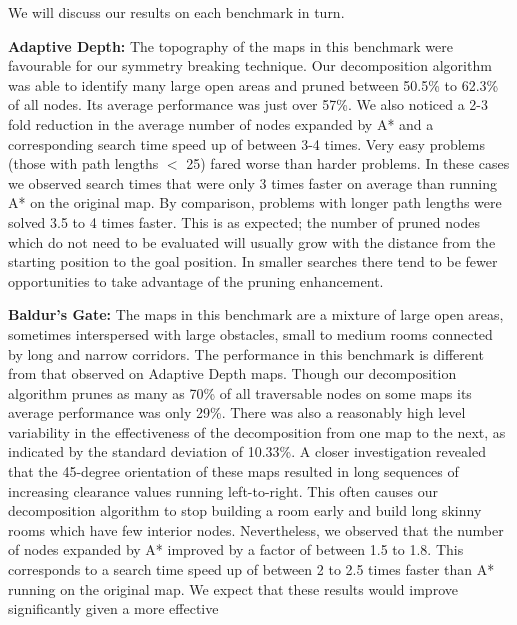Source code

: We will discuss our results on each benchmark in turn.

\textbf{Adaptive Depth:} 
The topography of the maps in this benchmark were favourable for our
symmetry breaking technique.
Our decomposition algorithm was able to identify many large open areas and
pruned between 50.5\% to 62.3\% of all nodes.
Its average performance was just over 57\%. 
We also noticed a 2-3 fold reduction in the average number of nodes expanded 
by A* and a corresponding search time speed up of between 3-4 times.
Very easy problems (those with path lengths $<$ 25) fared worse than harder
problems. 
In these cases we observed search times that were only 3 times faster on average 
than running A* on the original map. 
By comparison, problems with longer path lengths were solved 3.5 to 4 times faster.
This is as expected; the number of pruned nodes which do not need to be evaluated
will usually grow with the distance from the starting position to the goal
position. In smaller searches there tend to be fewer opportunities to take advantage 
of the pruning enhancement.
%
\par
\textbf{Baldur's Gate: }
The maps in this benchmark are a mixture of large open areas, sometimes
interspersed with large obstacles, small to medium rooms connected
by long and narrow corridors.
The performance in this benchmark is different from that observed on Adaptive Depth maps.
Though our decomposition algorithm prunes as many as 70\% of all traversable nodes 
on some maps its average performance was only 29\%. 
There was also a reasonably high level variability in the effectiveness of the 
decomposition from one map to the next, as indicated by the standard deviation
of 10.33\%.
A closer investigation revealed that the 45-degree orientation of these maps
resulted in long sequences of increasing clearance values running left-to-right.
This often causes our decomposition algorithm to stop building a room early and build long
skinny rooms which have few interior nodes.
Nevertheless, we observed that the number of nodes expanded by A* improved by a
factor of between 1.5 to 1.8. This corresponds to a search time speed up of between
2 to 2.5 times faster than A* running on the original map.
We expect that these results would improve significantly given a more effective
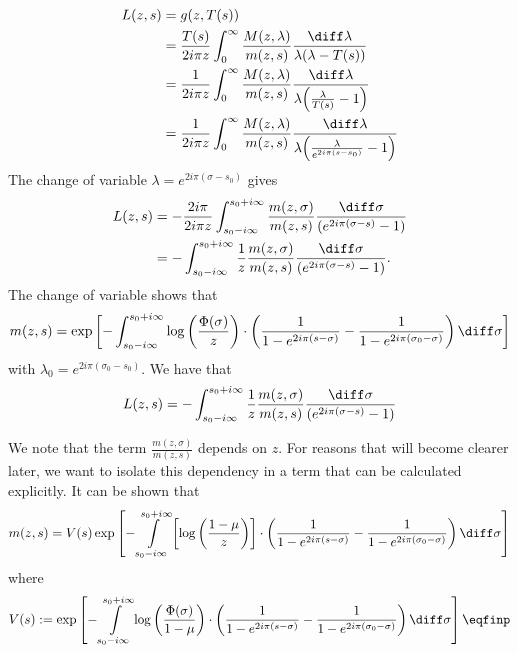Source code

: \begin{align*}
    L(z,s) &= g(z,T(s)) \\ 
    &= 
    \frac{T(s)}{2i \pi z}\int_0^\infty  \frac{M(z,\lambda)}{m(z,s)} \frac{\diff \lambda}{\lambda(\lambda-T(s))} \\
    &= 
    \frac{1}{2i\pi z}\int_0^\infty  \frac{M(z,\lambda)}{m(z,s)} \frac{\diff \lambda}{\lambda\Big(\frac{\lambda}{T(s)}-1\Big)} \\
    &= 
    \frac{1}{2i\pi z}\int_0^\infty  \frac{M(z,\lambda)}{m(z,s)} \frac{\diff \lambda}{\lambda\Big(\frac{\lambda}{e^{2i\pi(s-s_0)}}-1\Big)} \\
\end{align*}
The change of variable $\lambda = e^{2i\pi(\sigma-s_0)}$ gives
\begin{align*}
    L(z,s)
    &= 
    - \frac{2i\pi }{2i\pi z}\int_{s_0-i\infty}^{s_0+i\infty}  \frac{m(z,\sigma)}{m(z,s)} \frac{\diff \sigma}{(e^{2i\pi(\sigma-s)}-1)} \\
    &= 
   - \int_{s_0-i\infty}^{s_0+i\infty} \frac{1}{z}  \frac{m(z,\sigma)}{m(z,s)} \frac{\diff \sigma}{(e^{2i\pi(\sigma-s)}-1)}. 
\end{align*}
The change of variable shows that
\begin{equation}
    m(z,s) = \exp \left[
    - \int_{s_0-i\infty}^{s_0+i\infty}\log \left( \frac{\Phi(
    \sigma)}{z}\right)
    \cdot \left(
        \frac{1}{1-e^{2i\pi(s-\sigma)}} - \frac{1}{1-e^{2i\pi(\sigma_0-\sigma)}}
     \right) \diff \sigma
    \right]
\end{equation} 
with $\lambda_0 = e^{2i\pi(\sigma_0 - s_0)}$. 
We have that 
\begin{equation}
    L(z,s) 
    = 
   - \int_{s_0-i\infty}^{s_0+i\infty} \frac{1}{z}  \frac{m(z,\sigma)}{m(z,s)} \frac{\diff \sigma}{(e^{2i\pi(\sigma-s)}-1)}
\end{equation}

We note that the term $\frac{m(z,\sigma)}{m(z,s)}$ depends on $z$. For reasons that will become clearer later, we want to isolate this dependency in a term that can be calculated explicitly. 
It can be shown that 
\begin{equation}
    m(z,s) = V(s)
    \exp \left[
    - \int\limits_{s_0-i\infty}^{s_0+i\infty} \left[\log \left( \frac{1-\mu}{z}\right)\right]
    \cdot \left(
        \frac{1}{1-e^{2i\pi(s-\sigma)}} - \frac{1}{1-e^{2i\pi(\sigma_0-\sigma)}}
     \right) \diff \sigma
    \right]
    \label{eq:uselogbranch}
\end{equation}
where 
\begin{equation}
V(s) := \exp \left[
    - \int\limits_{s_0-i\infty}^{s_0+i\infty}\log \left( \frac{\Phi(\sigma)}{1-\mu}\right)
    \cdot \left(
        \frac{1}{1-e^{2i\pi(s-\sigma)}} - \frac{1}{1-e^{2i\pi(\sigma_0-\sigma)}}
     \right) \diff \sigma 
    \right]
    \label{def:V}
    \eqfinp
\end{equation}

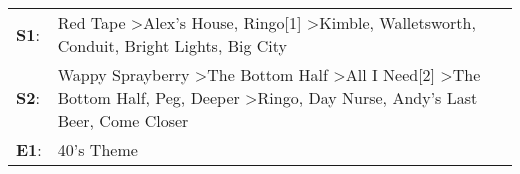 \begin{supertabular}{p{0.03\textwidth}p{0.92\textwidth}}
 \textbf{S1}:  &                                                                                                                                                  Red Tape\textsuperscript{} \textgreater \enspace Alex's House\textsuperscript{}, \enspace Ringo[1]\textsuperscript{} \textgreater \enspace Kimble\textsuperscript{}, \enspace Walletsworth\textsuperscript{}, \enspace Conduit\textsuperscript{}, \enspace Bright Lights, Big City\textsuperscript{}  \enspace  \\
 \textbf{S2}:  &  Wappy Sprayberry\textsuperscript{} \textgreater \enspace The Bottom Half\textsuperscript{} \textgreater \enspace All I Need[2]\textsuperscript{} \textgreater \enspace The Bottom Half\textsuperscript{}, \enspace Peg\textsuperscript{}, \enspace Deeper\textsuperscript{} \textgreater \enspace Ringo\textsuperscript{}, \enspace Day Nurse\textsuperscript{}, \enspace Andy's Last Beer\textsuperscript{}, \enspace Come Closer\textsuperscript{}  \enspace  \\
 \textbf{E1}:  &                                                                                                                                                                                                                                                                                                                                                                                                                          40's Theme\textsuperscript{}  \enspace  \\
\end{supertabular}
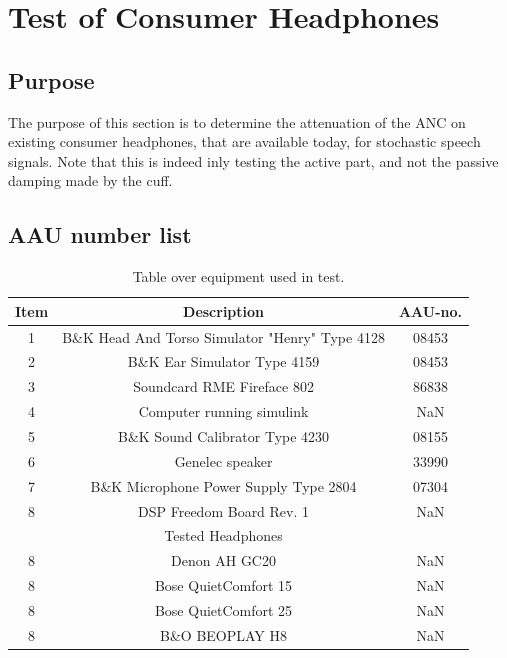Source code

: 
\section{Test of Consumer Headphones}
\subsection{Purpose}
The purpose of this section is to determine the attenuation of the ANC on existing consumer headphones, that are available today, for stochastic speech signals.
Note that this is indeed inly testing the active part, and not the passive damping made by the cuff.


\subsection{AAU number list}
\begin{table}[H]
	\centering
	\begin{tabular}{ c c c } \toprule
	{Item}	&	{Description} 								& {AAU-no}. \\ 
								\bottomrule 
		1	&	B\&K Head And Torso Simulator "Henry" Type 4128	& 08453	\\
		2	&	B\&K Ear Simulator Type 4159				& 08453		\\
		3	&	Soundcard RME Fireface 802					& 86838		\\
		4	&	Computer running simulink					& NaN		\\
		5	&	B\&K Sound Calibrator Type 4230				& 08155		\\ 
		6	&	Genelec speaker								& 33990		\\ 
		7	& 	B\&K Microphone Power Supply Type 2804		& 07304		\\
		8	&	DSP Freedom Board Rev. 1 					& NaN		\\
								\bottomrule
							& Tested Headphones 			& 			\\
								\bottomrule
		8	& Denon AH GC20 								& NaN 		\\
		8	& Bose QuietComfort 15 							& NaN 		\\
		8	& Bose QuietComfort 25						 	& NaN		\\
		8	& B\&O BEOPLAY H8 								& NaN		\\
								\bottomrule
	\end{tabular}
	\caption{Table over equipment used in test.}
	\label{tab:UsedEquipmentListConsumerHP}
\end{table}

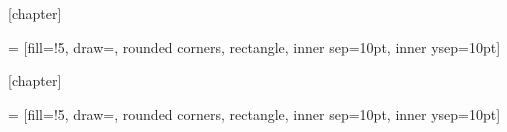 \newcommand{\prop}[2][]
{\stepcounter{propcounter}
	\setlength{\netlength}{\textwidth}
	\addtolength{\netlength}{-20pt}
	
	\medskip\noindent
	\begin{tikzpicture}
	\node[pboxstyle] (dbox)
	{\begin{minipage}{\netlength}
		\ifthenelse{\equal{#1}{\empty}}{\smallskip}{\medskip}
		#2
		\end{minipage}
	};
	\node at (dbox.north west) [xshift=2mm, anchor=west, fill=white, text=\propcolorborder, top color=white, bottom color=\propcolorfill!5, rounded corners]
	{\textbf{\large Propriété \arabic{propcounter}}
		\ifthenelse{\equal{#1}{\empty}}{}{{\large(#1)}}
	};
	\end{tikzpicture}
}


[chapter]

 = [fill=\exemplecolorfill!5,
draw=\exemplecolorborder,
rounded corners,
rectangle, inner sep=10pt, inner ysep=10pt]

\newcommand{\exemple}[2][]
{\stepcounter{exemplecounter}
	\setlength{\netlength}{\textwidth}
	\addtolength{\netlength}{-20pt}
	
	\medskip\noindent
	\begin{tikzpicture}
	\node[eboxstyle] (dbox)
	{\begin{minipage}{\netlength}
		\ifthenelse{\equal{#1}{\empty}}{\smallskip}{\medskip}
		#2
		\end{minipage}
	};
	\node at (dbox.north west) [xshift=2mm, anchor=west, fill=white, text=\exemplecolorborder, top color=white, bottom color=\exemplecolorfill!5, rounded corners]
	{\textbf{\large Exemple}
		\ifthenelse{\equal{#1}{\empty}}{}{{\large(#1)}}
	};
	\end{tikzpicture}
}

[chapter]

 = [fill=\activitycolorfill!5,
draw=\activitycolorborder,
rounded corners,
rectangle, inner sep=10pt, inner ysep=10pt]

\newcommand{\activite}[2][]
{\refstepcounter{activitycounter}
	\setlength{\netlength}{\textwidth}
	\addtolength{\netlength}{-20pt}
	
	\medskip\noindent
	\begin{tikzpicture}
	\node[aboxstyle] (dbox)
	{\begin{minipage}{\netlength}
		\ifthenelse{\equal{#1}{\empty}}{\smallskip}{\medskip}
		#2
		\end{minipage}
	};
	\node at (dbox.north west) [xshift=2mm, anchor=west, fill=white, text=\activitycolorborder, top color=white, bottom color=\activitycolorfill!5, rounded corners]
	{\textbf{\large Activité \arabic{activitycounter}}
		\ifthenelse{\equal{#1}{\empty}}{}{{\large(#1)}}
	};
	\end{tikzpicture}
}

PROBLEM STATEMENT: Search the records above for the string "algorithm". Report each line that has it.

RESPONSE:
Our decomposition algorithm was able to identify many large open areas and
Though our decomposition algorithm prunes as many as 70\% of all traversable nodes 
This often causes our decomposition algorithm to stop building a room early and build long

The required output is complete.